09/01/2002 -  Luka Zanoni

Il leader della Lega democratica del Kosovo Ibrahim Rugova, prima della continuazione della seduta del parlamento kosovaro, indetta per il 10 di gennaio, si è assicurato i voti per le elezioni a presidente del Kosovo, lo conferma il quotidiano di Pristina "Zeri" nella edizioni di ieri. Il quotidiano scrive che Rugova non è interessato a dialogare con i rappresentati degli altri due partiti di maggioranza degli albanesi kosovari, il Partito democratico per il Kosovo (PDK) e l'Alleanza per il futuro del Kosovo (AAK) e che questi due partiti si preparano piuttosto ad agire come opposizione nel parlamento.

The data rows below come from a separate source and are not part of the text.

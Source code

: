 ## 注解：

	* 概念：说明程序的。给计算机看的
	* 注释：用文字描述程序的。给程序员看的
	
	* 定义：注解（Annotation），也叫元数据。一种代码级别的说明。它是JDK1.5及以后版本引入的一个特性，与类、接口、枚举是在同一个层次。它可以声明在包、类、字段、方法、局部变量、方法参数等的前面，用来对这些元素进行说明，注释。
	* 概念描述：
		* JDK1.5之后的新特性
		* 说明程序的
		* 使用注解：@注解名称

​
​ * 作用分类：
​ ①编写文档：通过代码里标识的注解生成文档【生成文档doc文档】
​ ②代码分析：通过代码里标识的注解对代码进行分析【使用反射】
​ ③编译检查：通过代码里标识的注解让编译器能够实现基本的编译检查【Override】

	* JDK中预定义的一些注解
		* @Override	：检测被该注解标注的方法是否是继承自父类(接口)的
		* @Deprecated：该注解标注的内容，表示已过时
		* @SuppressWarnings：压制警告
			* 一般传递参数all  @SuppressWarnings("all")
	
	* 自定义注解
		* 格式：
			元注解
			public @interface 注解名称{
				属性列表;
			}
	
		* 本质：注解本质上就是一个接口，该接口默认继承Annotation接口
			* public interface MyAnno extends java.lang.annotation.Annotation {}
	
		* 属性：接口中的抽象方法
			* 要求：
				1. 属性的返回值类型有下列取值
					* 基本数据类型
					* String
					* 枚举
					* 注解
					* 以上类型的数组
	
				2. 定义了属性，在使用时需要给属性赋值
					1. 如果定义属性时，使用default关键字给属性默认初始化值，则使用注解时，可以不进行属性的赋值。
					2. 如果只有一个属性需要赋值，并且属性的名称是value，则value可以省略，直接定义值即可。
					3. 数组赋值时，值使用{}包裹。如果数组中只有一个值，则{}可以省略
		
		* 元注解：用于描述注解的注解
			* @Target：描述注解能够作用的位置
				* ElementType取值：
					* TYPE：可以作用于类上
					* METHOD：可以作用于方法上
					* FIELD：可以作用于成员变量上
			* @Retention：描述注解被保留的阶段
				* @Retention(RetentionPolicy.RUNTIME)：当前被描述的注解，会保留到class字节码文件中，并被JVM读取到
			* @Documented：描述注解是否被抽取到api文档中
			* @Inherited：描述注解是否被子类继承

I deputati della LDK sono rimasti dell'idea che la soluzione delle questioni sulla formazione delle istituzioni kosovare debba ora divenire competenza del parlamento e non dei partiti, afferma il quotidiano di Pristina. L'incontro tra i tre partiti - come hanno annunciato i media di Pristina - non è avvenuto. In un'intervista per il quotidiano albanese Koha ditore, Hashim Thaci, presidente del PDK, ha rigettato le congetture secondo le quali, ambendo alla carica di primo ministro del futuro governo, avrebbe intenzione di bloccare la trattativa per la creazione di una coalizione dei partiti albanesi. Thaci ha dichiarato che non desidera diventare primo ministro del Kosovo e che non ha posto alcuna condizione sulle trattative riguardanti la formazione delle istituzioni kosovare.
I quotidiani di Pristina riportano, sulla base di fonti all'interno dell'Unione Europea, che Michael Steiner, ex consigliere del cancelliere tedesco, rimane ancora il più serio candidato per il posto vacante di capo dell'UNMIK, dopo l'uscita di Haekkerup. Koha ditore scrive che si attende solo che Kofi Annan confermi la nomina di Steiner come capo della missione civile delle Nazioni Unite, ma riporta anche la dichiarazione di una fonte diplomatica anonima di Berlino, secondo la quale tutto sarebbe ancora incerto.
L'Alto rappresentate per la politica estera e la sicurezza dell'UE, Javier Solana, ha chiesto ieri ai deputati del parlamento kosovaro di eleggere il nuovo presidente del Kosovo il 10 gennaio. Già da due mesi il popolo kosovaro e la comunità internazionale attendono l'elezione del presidente kosovaro, è ora che i rappresentanti del Kosovo nel parlamento adempiano ai loro doveri - ha dichiarato Solana. Secondo Solana le chiavi dell'autonomia del Kosovo sono ora nelle mani dei deputati al parlamento.
Ricordiamo infine che in questa seconda seduta parlamentare per l'elezione del presidente saranno sufficienti 61 voti, pari alla metà più uno del numero dei deputati del parlamento, mentre nella scorsa seduta (che non ha portato alla elezione del presidente) il numero necessario era di due terzi del parlamento.